■ Task prompt
Only the lines from the beginning of the entries through the one that holds "Les dispositions de" may appear in the answer, written out exactly and free of pictures.

[Extracted data entries]
-.-.-

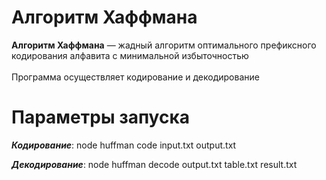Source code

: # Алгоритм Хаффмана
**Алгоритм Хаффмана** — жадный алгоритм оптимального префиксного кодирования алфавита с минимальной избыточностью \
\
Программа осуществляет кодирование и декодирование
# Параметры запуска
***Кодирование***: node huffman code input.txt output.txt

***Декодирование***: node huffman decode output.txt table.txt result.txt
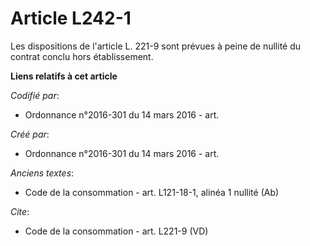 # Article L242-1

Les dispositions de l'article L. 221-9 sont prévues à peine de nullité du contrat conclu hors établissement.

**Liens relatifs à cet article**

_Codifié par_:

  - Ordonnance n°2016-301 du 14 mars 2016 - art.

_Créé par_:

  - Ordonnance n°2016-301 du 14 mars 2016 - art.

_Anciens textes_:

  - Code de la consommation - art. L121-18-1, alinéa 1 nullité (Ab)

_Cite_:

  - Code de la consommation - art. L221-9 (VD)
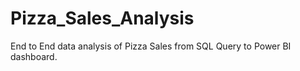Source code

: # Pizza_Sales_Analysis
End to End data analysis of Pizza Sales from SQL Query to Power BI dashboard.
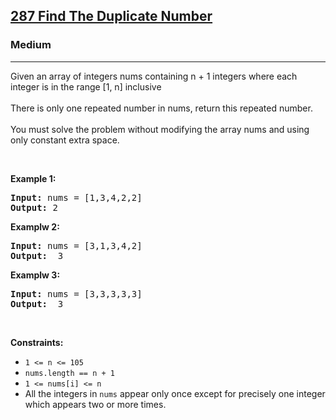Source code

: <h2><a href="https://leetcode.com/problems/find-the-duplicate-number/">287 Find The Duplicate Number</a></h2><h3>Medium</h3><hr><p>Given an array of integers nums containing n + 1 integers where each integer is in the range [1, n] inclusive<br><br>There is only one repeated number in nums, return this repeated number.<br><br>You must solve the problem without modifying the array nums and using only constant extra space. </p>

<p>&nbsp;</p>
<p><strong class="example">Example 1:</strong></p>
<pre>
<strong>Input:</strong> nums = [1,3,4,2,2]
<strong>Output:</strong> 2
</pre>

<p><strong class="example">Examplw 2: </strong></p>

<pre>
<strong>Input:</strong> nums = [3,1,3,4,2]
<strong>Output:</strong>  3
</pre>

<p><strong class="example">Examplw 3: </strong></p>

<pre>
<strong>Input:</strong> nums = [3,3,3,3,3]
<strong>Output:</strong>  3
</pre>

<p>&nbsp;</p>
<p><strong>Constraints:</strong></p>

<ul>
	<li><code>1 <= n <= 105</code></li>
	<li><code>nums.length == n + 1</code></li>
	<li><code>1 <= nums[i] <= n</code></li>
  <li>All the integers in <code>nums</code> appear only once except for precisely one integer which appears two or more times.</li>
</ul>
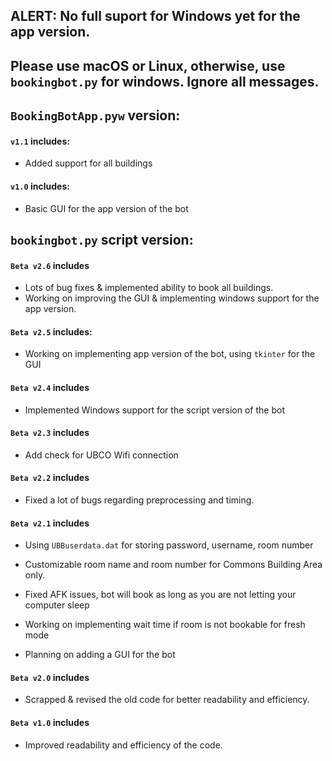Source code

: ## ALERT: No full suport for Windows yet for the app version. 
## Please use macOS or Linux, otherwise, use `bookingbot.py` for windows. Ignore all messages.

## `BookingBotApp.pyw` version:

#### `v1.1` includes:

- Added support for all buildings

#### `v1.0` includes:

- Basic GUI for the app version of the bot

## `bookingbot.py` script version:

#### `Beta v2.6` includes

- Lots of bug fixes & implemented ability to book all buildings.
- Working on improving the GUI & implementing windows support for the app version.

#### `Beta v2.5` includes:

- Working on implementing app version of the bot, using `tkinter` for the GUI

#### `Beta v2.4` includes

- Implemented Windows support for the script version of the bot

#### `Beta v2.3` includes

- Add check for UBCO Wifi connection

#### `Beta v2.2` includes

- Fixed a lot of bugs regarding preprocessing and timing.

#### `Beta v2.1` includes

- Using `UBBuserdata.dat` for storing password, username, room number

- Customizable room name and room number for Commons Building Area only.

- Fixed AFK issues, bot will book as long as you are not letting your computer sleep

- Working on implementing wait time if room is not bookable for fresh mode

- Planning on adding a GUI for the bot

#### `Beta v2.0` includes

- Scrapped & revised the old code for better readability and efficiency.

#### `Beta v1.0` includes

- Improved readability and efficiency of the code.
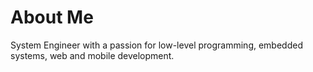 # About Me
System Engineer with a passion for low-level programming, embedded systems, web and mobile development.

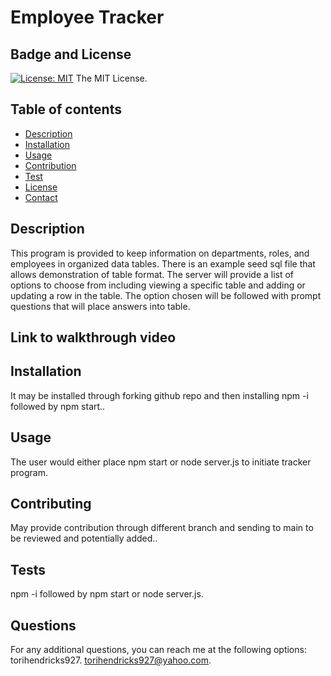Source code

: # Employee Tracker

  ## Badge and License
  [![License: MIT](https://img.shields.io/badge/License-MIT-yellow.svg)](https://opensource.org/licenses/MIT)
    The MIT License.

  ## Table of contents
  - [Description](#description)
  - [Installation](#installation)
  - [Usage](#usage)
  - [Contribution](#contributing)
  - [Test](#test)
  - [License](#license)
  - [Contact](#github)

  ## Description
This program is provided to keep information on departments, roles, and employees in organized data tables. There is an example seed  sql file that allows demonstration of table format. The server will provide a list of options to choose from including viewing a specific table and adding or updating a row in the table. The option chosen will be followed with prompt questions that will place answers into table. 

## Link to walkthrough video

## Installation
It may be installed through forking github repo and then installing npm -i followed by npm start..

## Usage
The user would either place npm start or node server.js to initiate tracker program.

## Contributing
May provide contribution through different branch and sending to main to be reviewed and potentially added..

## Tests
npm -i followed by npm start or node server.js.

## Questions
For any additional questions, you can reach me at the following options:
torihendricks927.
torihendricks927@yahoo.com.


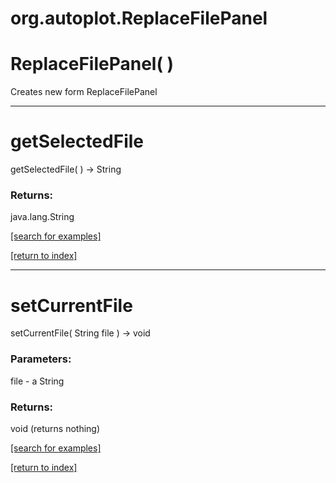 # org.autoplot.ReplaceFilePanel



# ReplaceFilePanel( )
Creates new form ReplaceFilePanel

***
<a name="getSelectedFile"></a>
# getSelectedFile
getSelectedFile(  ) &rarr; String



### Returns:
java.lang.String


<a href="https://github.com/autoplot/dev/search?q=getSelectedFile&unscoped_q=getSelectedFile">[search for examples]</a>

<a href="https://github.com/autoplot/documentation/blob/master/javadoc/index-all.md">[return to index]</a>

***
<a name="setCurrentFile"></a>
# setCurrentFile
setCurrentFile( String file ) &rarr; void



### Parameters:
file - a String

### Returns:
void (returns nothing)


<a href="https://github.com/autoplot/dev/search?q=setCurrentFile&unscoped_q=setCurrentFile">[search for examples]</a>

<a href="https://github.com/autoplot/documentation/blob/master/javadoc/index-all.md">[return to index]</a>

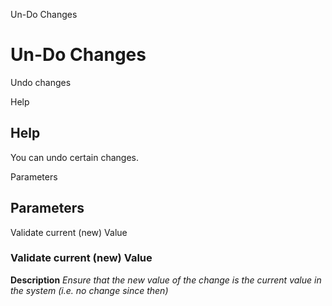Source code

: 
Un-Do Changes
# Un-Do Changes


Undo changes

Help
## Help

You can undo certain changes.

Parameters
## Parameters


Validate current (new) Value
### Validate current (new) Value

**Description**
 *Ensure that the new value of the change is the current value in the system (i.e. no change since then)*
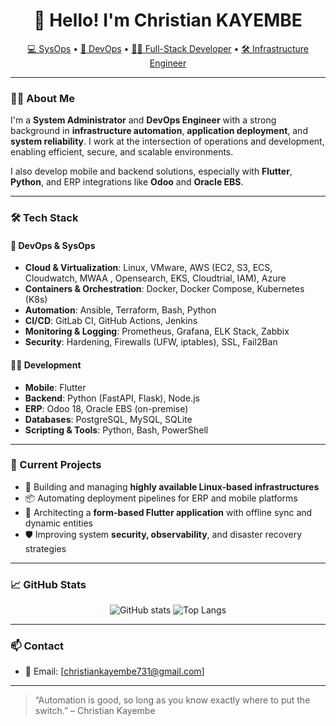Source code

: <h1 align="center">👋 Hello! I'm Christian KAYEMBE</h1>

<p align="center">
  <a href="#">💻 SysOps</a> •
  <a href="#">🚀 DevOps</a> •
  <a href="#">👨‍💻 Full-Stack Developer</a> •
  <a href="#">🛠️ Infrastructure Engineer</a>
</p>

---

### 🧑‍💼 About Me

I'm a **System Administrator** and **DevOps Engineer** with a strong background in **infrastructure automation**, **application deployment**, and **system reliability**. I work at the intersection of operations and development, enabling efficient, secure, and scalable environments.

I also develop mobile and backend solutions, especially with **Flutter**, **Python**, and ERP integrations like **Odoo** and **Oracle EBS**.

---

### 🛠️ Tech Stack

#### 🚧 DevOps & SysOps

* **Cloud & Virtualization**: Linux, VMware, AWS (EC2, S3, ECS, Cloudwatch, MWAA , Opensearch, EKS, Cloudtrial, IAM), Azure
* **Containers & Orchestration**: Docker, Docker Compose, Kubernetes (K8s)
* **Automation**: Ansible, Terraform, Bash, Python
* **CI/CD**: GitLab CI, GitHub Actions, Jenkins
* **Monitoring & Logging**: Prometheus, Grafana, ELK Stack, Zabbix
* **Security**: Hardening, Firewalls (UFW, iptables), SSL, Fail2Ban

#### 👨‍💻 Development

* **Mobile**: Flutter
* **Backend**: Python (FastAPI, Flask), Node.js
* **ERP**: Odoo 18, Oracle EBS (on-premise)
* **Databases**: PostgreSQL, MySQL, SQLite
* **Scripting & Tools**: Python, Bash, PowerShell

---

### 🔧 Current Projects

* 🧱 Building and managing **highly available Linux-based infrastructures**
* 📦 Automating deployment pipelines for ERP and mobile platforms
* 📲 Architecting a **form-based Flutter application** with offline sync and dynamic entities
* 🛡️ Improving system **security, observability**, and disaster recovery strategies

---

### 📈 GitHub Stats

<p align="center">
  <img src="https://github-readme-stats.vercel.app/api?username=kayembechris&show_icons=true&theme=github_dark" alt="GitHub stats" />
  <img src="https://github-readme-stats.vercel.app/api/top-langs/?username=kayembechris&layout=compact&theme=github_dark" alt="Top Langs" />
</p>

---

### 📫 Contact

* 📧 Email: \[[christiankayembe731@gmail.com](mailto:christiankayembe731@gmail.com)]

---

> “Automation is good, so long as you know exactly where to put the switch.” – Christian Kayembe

-.-.-

■ Answer space
Source code

: # Алгоритм Хаффмана
**Алгоритм Хаффмана** — жадный алгоритм оптимального префиксного кодирования алфавита с минимальной избыточностью \
\
Программа осуществляет кодирование и декодирование
# Параметры запуска
***Кодирование***: node huffman code input.txt output.txt

***Декодирование***: node huffman decode output.txt table.txt result.txt
 # Article L242-1

Les dispositions de l'article L. 221-9 sont prévues à peine de nullité du contrat conclu hors établissement.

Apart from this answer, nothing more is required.